=== PROBLEM DESCRIPTION ===
Print all records exactly, pictures left out.

Collection entries:

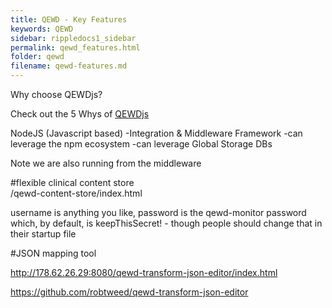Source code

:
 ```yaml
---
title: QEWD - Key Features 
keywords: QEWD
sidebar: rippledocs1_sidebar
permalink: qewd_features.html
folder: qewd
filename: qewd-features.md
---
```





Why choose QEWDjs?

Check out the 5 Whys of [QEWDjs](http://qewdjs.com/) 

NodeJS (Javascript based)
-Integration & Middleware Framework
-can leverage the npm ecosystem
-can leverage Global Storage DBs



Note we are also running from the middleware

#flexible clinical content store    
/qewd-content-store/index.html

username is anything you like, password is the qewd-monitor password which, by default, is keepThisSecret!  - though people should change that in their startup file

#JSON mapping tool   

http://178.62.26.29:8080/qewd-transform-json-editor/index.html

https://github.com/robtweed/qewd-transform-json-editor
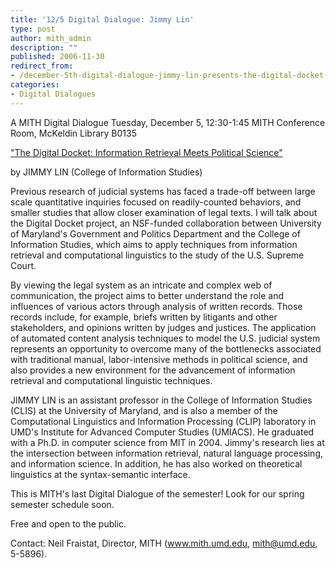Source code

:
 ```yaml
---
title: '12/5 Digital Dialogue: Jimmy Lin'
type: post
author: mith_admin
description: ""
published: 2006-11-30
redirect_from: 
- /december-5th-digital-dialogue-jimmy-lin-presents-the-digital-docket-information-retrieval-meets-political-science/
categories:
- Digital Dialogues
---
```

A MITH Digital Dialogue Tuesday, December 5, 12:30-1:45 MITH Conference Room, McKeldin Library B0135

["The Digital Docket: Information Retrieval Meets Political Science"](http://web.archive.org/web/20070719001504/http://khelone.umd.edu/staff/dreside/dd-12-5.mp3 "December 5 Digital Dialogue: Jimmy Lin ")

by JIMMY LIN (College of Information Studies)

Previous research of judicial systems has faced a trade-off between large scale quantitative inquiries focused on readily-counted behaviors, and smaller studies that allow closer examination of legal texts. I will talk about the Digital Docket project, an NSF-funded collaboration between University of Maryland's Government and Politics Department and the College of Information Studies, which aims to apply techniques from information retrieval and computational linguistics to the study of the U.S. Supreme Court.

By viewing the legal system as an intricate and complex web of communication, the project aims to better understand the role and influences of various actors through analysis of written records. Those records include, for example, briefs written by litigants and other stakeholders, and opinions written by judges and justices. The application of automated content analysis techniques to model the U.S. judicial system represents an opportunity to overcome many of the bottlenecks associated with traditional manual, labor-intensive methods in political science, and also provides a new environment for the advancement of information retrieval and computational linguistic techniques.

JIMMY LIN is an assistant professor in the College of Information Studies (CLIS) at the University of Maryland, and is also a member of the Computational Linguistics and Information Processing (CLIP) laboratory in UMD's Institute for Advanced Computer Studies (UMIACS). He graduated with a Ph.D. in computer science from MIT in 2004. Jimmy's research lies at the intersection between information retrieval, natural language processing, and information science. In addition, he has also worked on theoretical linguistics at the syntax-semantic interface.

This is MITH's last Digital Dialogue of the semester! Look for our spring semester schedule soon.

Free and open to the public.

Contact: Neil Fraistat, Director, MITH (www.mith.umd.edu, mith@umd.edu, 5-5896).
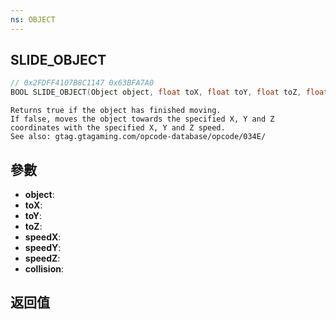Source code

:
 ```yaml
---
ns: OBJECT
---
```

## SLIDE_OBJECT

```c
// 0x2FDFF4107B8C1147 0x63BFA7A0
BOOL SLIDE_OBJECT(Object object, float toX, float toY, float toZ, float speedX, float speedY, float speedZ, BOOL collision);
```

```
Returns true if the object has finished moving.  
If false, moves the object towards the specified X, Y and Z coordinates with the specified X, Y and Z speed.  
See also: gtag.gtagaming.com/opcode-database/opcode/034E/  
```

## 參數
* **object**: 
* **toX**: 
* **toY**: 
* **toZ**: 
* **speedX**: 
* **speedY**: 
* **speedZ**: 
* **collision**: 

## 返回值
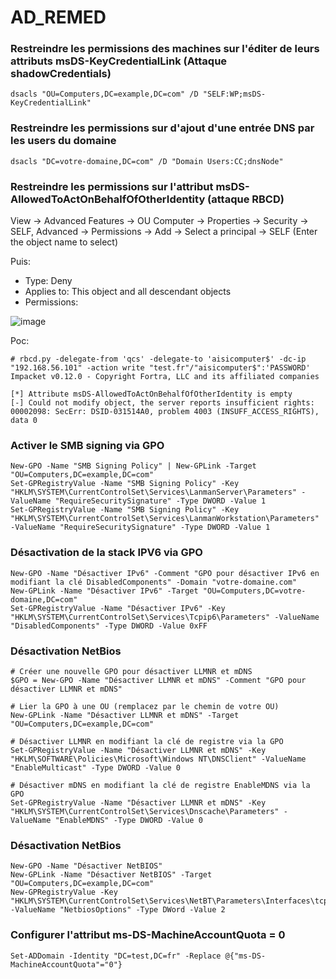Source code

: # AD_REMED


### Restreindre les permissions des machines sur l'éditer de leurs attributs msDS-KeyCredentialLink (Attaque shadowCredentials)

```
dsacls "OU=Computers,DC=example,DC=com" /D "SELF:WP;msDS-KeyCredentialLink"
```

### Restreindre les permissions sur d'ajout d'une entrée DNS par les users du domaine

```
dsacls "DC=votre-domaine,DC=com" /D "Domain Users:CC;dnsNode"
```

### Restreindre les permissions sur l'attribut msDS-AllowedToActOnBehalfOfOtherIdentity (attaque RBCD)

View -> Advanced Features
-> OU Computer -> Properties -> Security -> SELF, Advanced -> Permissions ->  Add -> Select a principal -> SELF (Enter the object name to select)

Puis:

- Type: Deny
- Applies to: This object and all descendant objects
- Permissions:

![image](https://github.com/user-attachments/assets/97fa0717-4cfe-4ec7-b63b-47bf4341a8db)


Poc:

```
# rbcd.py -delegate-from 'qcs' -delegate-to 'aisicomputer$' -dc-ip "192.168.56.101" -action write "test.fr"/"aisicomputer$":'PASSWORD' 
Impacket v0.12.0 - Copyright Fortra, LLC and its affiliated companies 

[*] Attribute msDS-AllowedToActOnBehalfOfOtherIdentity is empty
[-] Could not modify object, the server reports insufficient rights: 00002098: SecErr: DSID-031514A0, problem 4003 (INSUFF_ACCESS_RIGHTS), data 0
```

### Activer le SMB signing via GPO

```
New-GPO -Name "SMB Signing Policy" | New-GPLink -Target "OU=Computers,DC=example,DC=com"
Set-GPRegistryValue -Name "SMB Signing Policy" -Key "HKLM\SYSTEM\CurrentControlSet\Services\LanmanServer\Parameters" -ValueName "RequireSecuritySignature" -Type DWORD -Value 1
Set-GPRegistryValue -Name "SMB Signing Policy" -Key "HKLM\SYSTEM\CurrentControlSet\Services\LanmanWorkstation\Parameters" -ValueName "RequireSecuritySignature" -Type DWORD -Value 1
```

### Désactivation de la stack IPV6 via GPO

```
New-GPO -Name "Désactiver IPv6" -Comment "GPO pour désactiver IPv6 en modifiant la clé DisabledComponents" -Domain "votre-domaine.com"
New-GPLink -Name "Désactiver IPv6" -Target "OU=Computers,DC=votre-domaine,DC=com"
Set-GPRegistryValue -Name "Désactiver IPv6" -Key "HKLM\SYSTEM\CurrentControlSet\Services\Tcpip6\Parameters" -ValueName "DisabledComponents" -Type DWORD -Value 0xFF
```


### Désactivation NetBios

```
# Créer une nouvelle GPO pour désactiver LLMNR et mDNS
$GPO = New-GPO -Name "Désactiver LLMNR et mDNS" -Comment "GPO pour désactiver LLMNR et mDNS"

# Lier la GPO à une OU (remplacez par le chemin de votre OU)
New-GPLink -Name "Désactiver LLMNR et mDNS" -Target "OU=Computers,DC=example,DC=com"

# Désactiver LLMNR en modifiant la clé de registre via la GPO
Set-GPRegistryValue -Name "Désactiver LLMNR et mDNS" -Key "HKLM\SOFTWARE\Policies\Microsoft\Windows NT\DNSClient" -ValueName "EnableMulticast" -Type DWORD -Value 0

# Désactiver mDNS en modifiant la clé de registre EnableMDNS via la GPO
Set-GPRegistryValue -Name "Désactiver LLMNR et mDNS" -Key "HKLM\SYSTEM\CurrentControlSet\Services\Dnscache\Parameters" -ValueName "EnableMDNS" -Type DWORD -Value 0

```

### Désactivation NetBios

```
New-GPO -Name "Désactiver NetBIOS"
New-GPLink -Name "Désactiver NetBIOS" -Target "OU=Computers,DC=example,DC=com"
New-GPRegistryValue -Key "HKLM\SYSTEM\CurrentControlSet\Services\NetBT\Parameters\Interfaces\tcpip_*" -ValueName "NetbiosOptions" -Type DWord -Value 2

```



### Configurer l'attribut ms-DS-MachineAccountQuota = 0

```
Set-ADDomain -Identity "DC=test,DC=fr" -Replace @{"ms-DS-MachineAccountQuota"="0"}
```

=== PROBLEM SOLUTION ===
Source code

:
 ```yaml
---
title: QEWD - Key Features 
keywords: QEWD
sidebar: rippledocs1_sidebar
permalink: qewd_features.html
folder: qewd
filename: qewd-features.md
---
```





Why choose QEWDjs?

Check out the 5 Whys of [QEWDjs](http://qewdjs.com/) 

NodeJS (Javascript based)
-Integration & Middleware Framework
-can leverage the npm ecosystem
-can leverage Global Storage DBs



Note we are also running from the middleware

#flexible clinical content store    
/qewd-content-store/index.html

username is anything you like, password is the qewd-monitor password which, by default, is keepThisSecret!  - though people should change that in their startup file

#JSON mapping tool   

http://178.62.26.29:8080/qewd-transform-json-editor/index.html

https://github.com/robtweed/qewd-transform-json-editor
Source code

:
 ```yaml
---
title: '12/5 Digital Dialogue: Jimmy Lin'
type: post
author: mith_admin
description: ""
published: 2006-11-30
redirect_from: 
- /december-5th-digital-dialogue-jimmy-lin-presents-the-digital-docket-information-retrieval-meets-political-science/
categories:
- Digital Dialogues
---
```

A MITH Digital Dialogue Tuesday, December 5, 12:30-1:45 MITH Conference Room, McKeldin Library B0135

["The Digital Docket: Information Retrieval Meets Political Science"](http://web.archive.org/web/20070719001504/http://khelone.umd.edu/staff/dreside/dd-12-5.mp3 "December 5 Digital Dialogue: Jimmy Lin ")

by JIMMY LIN (College of Information Studies)

Previous research of judicial systems has faced a trade-off between large scale quantitative inquiries focused on readily-counted behaviors, and smaller studies that allow closer examination of legal texts. I will talk about the Digital Docket project, an NSF-funded collaboration between University of Maryland's Government and Politics Department and the College of Information Studies, which aims to apply techniques from information retrieval and computational linguistics to the study of the U.S. Supreme Court.

By viewing the legal system as an intricate and complex web of communication, the project aims to better understand the role and influences of various actors through analysis of written records. Those records include, for example, briefs written by litigants and other stakeholders, and opinions written by judges and justices. The application of automated content analysis techniques to model the U.S. judicial system represents an opportunity to overcome many of the bottlenecks associated with traditional manual, labor-intensive methods in political science, and also provides a new environment for the advancement of information retrieval and computational linguistic techniques.

JIMMY LIN is an assistant professor in the College of Information Studies (CLIS) at the University of Maryland, and is also a member of the Computational Linguistics and Information Processing (CLIP) laboratory in UMD's Institute for Advanced Computer Studies (UMIACS). He graduated with a Ph.D. in computer science from MIT in 2004. Jimmy's research lies at the intersection between information retrieval, natural language processing, and information science. In addition, he has also worked on theoretical linguistics at the syntax-semantic interface.

This is MITH's last Digital Dialogue of the semester! Look for our spring semester schedule soon.

Free and open to the public.

Contact: Neil Fraistat, Director, MITH (www.mith.umd.edu, mith@umd.edu, 5-5896).
Source code

:
 ```yaml
---
ns: OBJECT
---
```

## SLIDE_OBJECT

```c
// 0x2FDFF4107B8C1147 0x63BFA7A0
BOOL SLIDE_OBJECT(Object object, float toX, float toY, float toZ, float speedX, float speedY, float speedZ, BOOL collision);
```

```
Returns true if the object has finished moving.  
If false, moves the object towards the specified X, Y and Z coordinates with the specified X, Y and Z speed.  
See also: gtag.gtagaming.com/opcode-database/opcode/034E/  
```

## 參數
* **object**: 
* **toX**: 
* **toY**: 
* **toZ**: 
* **speedX**: 
* **speedY**: 
* **speedZ**: 
* **collision**: 

## 返回值
Source code

: # AD_REMED


### Restreindre les permissions des machines sur l'éditer de leurs attributs msDS-KeyCredentialLink (Attaque shadowCredentials)

```
dsacls "OU=Computers,DC=example,DC=com" /D "SELF:WP;msDS-KeyCredentialLink"
```

### Restreindre les permissions sur d'ajout d'une entrée DNS par les users du domaine

```
dsacls "DC=votre-domaine,DC=com" /D "Domain Users:CC;dnsNode"
```

### Restreindre les permissions sur l'attribut msDS-AllowedToActOnBehalfOfOtherIdentity (attaque RBCD)

View -> Advanced Features
-> OU Computer -> Properties -> Security -> SELF, Advanced -> Permissions ->  Add -> Select a principal -> SELF (Enter the object name to select)

Puis:

- Type: Deny
- Applies to: This object and all descendant objects
- Permissions:

![image](https://github.com/user-attachments/assets/97fa0717-4cfe-4ec7-b63b-47bf4341a8db)


Poc:

```
# rbcd.py -delegate-from 'qcs' -delegate-to 'aisicomputer$' -dc-ip "192.168.56.101" -action write "test.fr"/"aisicomputer$":'PASSWORD' 
Impacket v0.12.0 - Copyright Fortra, LLC and its affiliated companies 

[*] Attribute msDS-AllowedToActOnBehalfOfOtherIdentity is empty
[-] Could not modify object, the server reports insufficient rights: 00002098: SecErr: DSID-031514A0, problem 4003 (INSUFF_ACCESS_RIGHTS), data 0
```

### Activer le SMB signing via GPO

```
New-GPO -Name "SMB Signing Policy" | New-GPLink -Target "OU=Computers,DC=example,DC=com"
Set-GPRegistryValue -Name "SMB Signing Policy" -Key "HKLM\SYSTEM\CurrentControlSet\Services\LanmanServer\Parameters" -ValueName "RequireSecuritySignature" -Type DWORD -Value 1
Set-GPRegistryValue -Name "SMB Signing Policy" -Key "HKLM\SYSTEM\CurrentControlSet\Services\LanmanWorkstation\Parameters" -ValueName "RequireSecuritySignature" -Type DWORD -Value 1
```

### Désactivation de la stack IPV6 via GPO

```
New-GPO -Name "Désactiver IPv6" -Comment "GPO pour désactiver IPv6 en modifiant la clé DisabledComponents" -Domain "votre-domaine.com"
New-GPLink -Name "Désactiver IPv6" -Target "OU=Computers,DC=votre-domaine,DC=com"
Set-GPRegistryValue -Name "Désactiver IPv6" -Key "HKLM\SYSTEM\CurrentControlSet\Services\Tcpip6\Parameters" -ValueName "DisabledComponents" -Type DWORD -Value 0xFF
```


### Désactivation NetBios

```
# Créer une nouvelle GPO pour désactiver LLMNR et mDNS
$GPO = New-GPO -Name "Désactiver LLMNR et mDNS" -Comment "GPO pour désactiver LLMNR et mDNS"

# Lier la GPO à une OU (remplacez par le chemin de votre OU)
New-GPLink -Name "Désactiver LLMNR et mDNS" -Target "OU=Computers,DC=example,DC=com"

# Désactiver LLMNR en modifiant la clé de registre via la GPO
Set-GPRegistryValue -Name "Désactiver LLMNR et mDNS" -Key "HKLM\SOFTWARE\Policies\Microsoft\Windows NT\DNSClient" -ValueName "EnableMulticast" -Type DWORD -Value 0

# Désactiver mDNS en modifiant la clé de registre EnableMDNS via la GPO
Set-GPRegistryValue -Name "Désactiver LLMNR et mDNS" -Key "HKLM\SYSTEM\CurrentControlSet\Services\Dnscache\Parameters" -ValueName "EnableMDNS" -Type DWORD -Value 0

```

### Désactivation NetBios

```
New-GPO -Name "Désactiver NetBIOS"
New-GPLink -Name "Désactiver NetBIOS" -Target "OU=Computers,DC=example,DC=com"
New-GPRegistryValue -Key "HKLM\SYSTEM\CurrentControlSet\Services\NetBT\Parameters\Interfaces\tcpip_*" -ValueName "NetbiosOptions" -Type DWord -Value 2

```



### Configurer l'attribut ms-DS-MachineAccountQuota = 0

```
Set-ADDomain -Identity "DC=test,DC=fr" -Replace @{"ms-DS-MachineAccountQuota"="0"}
```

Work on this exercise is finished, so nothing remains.